Within the private equity/venture capital world, raising capital through finder-type relationships is commonplace and often the only avenue to financing emerging businesses. Whether the SEC will ever respond to this reality with constructive regulation addressing issues surrounding finders is unknown. What is clear, however, is that advice from competent legal counsel is critical for guidance regarding finders and securities law compliance when engaging third parties and raising capital.
How does one go about finding a registered broker/dealer who finds and secures private funding under Reg D Rule 506 for featire films in the range of $20-40 million?
Can’t tell you how to find brokers, but you can check via FINRA to determine whether registered.
No wonder the % of people unemployed is going up and up endlessly!!!!!!! With friends like that in our own economy, who needs enemies? We need the SEC to help entrepreneurs raise money and as long as the money is clean and the investor(s) agree to the Finder’s Fee being paid and the investor is protected, what should the SEC care about how much money the entrepreneur and the investor are willing to pay for putting them together? Many times a great deal does not happen, unless the right person introduces the entrepreneur to another right person, like in the case of Paul Anka, who all he did was make an introduction and was NOT competing with broker dealers at all.
Yes, I agree. Perhaps there should be some kind of exception for smaller transactions, since most smaller companies and entrepreneurs only find funding through these kinds of introductions.
It is already difficult to find funding, and these SEC rules seem to make it a lot harder.
So…if the SEC uses compensation to define a BD, how do you legally compensate a “Finder”, without them having to be a licensed/registered BD?
Compensation is just one of the factors that the SEC uses to evaluate whether broker-dealer registration is/was required, along with the nature and scope of the finder’s activities and services. Again, the one of the most important factors in this analysis is whether the compensation is a commission or transaction-based.
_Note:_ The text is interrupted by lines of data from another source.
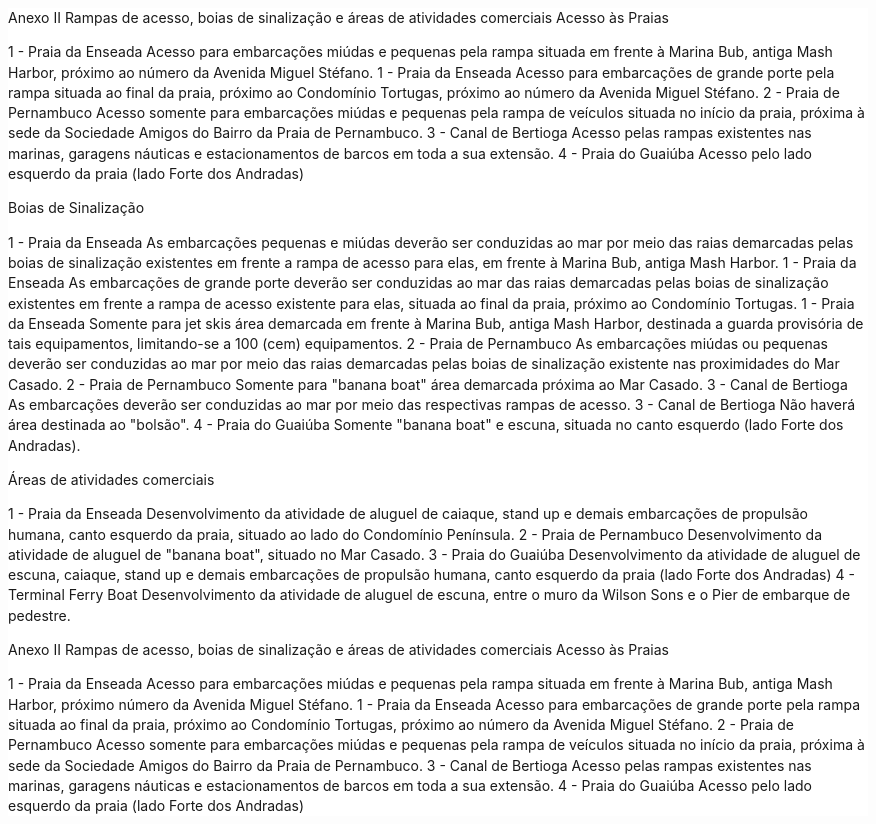 Anexo II
Rampas de acesso, boias de sinalização e áreas de atividades comerciais Acesso às Praias

1 - Praia da Enseada	Acesso para embarcações miúdas e pequenas pela rampa situada em frente à Marina Bub, antiga Mash Harbor, próximo ao número da Avenida Miguel Stéfano.
1 - Praia da Enseada	Acesso para embarcações de grande porte pela rampa situada ao final da praia, próximo ao Condomínio Tortugas, próximo ao número da Avenida Miguel Stéfano.
2 - Praia de Pernambuco	Acesso somente para embarcações miúdas e pequenas pela rampa de veículos situada no início da praia, próxima à sede da Sociedade Amigos do Bairro da Praia de Pernambuco.
3 - Canal de Bertioga	Acesso pelas rampas existentes nas marinas, garagens náuticas e estacionamentos de barcos em toda a sua extensão.
4 - Praia do Guaiúba	Acesso pelo lado esquerdo da praia (lado Forte dos Andradas)

Boias de Sinalização

1 - Praia da Enseada	As embarcações pequenas e miúdas deverão ser conduzidas ao mar por meio das raias demarcadas pelas boias de sinalização existentes em frente a rampa de acesso para elas, em frente à Marina Bub, antiga Mash Harbor.
1 - Praia da Enseada	As embarcações de grande porte deverão ser conduzidas ao mar das raias demarcadas pelas boias de sinalização existentes em frente a rampa de acesso existente para elas, situada ao final da praia, próximo ao Condomínio Tortugas.
1 - Praia da Enseada	Somente para jet skis área demarcada em frente à Marina Bub, antiga Mash Harbor, destinada a guarda provisória de tais equipamentos, limitando-se a 100 (cem) equipamentos.
2 - Praia de Pernambuco	As embarcações miúdas ou pequenas deverão ser conduzidas ao mar por meio das raias demarcadas pelas boias de sinalização existente nas proximidades do Mar Casado.
2 - Praia de Pernambuco	Somente para "banana boat" área demarcada próxima ao Mar Casado.
3 - Canal de Bertioga	As embarcações deverão ser conduzidas ao mar por meio das respectivas rampas de acesso.
3 - Canal de Bertioga	Não haverá área destinada ao "bolsão".
4 - Praia do Guaiúba	Somente "banana boat" e escuna, situada no canto esquerdo (lado Forte dos Andradas).

Áreas de atividades comerciais

1 - Praia da Enseada	Desenvolvimento da atividade de aluguel de caiaque, stand up e demais embarcações de propulsão humana, canto esquerdo da praia, situado ao lado do Condomínio Península.
2 - Praia de Pernambuco	Desenvolvimento da atividade de aluguel de "banana boat", situado no Mar Casado.
3 - Praia do Guaiúba	Desenvolvimento da atividade de aluguel de escuna, caiaque, stand up e demais embarcações de propulsão humana, canto esquerdo da praia (lado Forte dos Andradas)
4 - Terminal Ferry Boat	Desenvolvimento da atividade de aluguel de escuna, entre o muro da Wilson Sons e o Pier de embarque de pedestre.

Anexo II
Rampas de acesso, boias de sinalização e áreas de atividades comerciais Acesso às Praias

1 - Praia da Enseada	Acesso para embarcações miúdas e pequenas pela rampa situada em frente à Marina Bub, antiga Mash Harbor, próximo número da Avenida Miguel Stéfano.
1 - Praia da Enseada	Acesso para embarcações de grande porte pela rampa situada ao final da praia, próximo ao Condomínio Tortugas, próximo ao número da Avenida Miguel Stéfano.
2 - Praia de Pernambuco	Acesso somente para embarcações miúdas e pequenas pela rampa de veículos situada no início da praia, próxima à sede da Sociedade Amigos do Bairro da Praia de Pernambuco.
3 - Canal de Bertioga	Acesso pelas rampas existentes nas marinas, garagens náuticas e estacionamentos de barcos em toda a sua extensão.
4 - Praia do Guaiúba	Acesso pelo lado esquerdo da praia (lado Forte dos Andradas)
If a “finder” has a Series 7 & 63, can he register with a BD and then become a broker, free to accept a transaction based fee and avoid all of these issues? If he does use this arrangement, under what legal entity can he do business under? Does he have to use the name of the BD? or can he create an LLC? someone said he would have to use a trade name, but not sure what that means.
Specific registration requirements are promulgated by the SEC, self-regulatory agencies (such as FINRA), and applicable state securities regulators.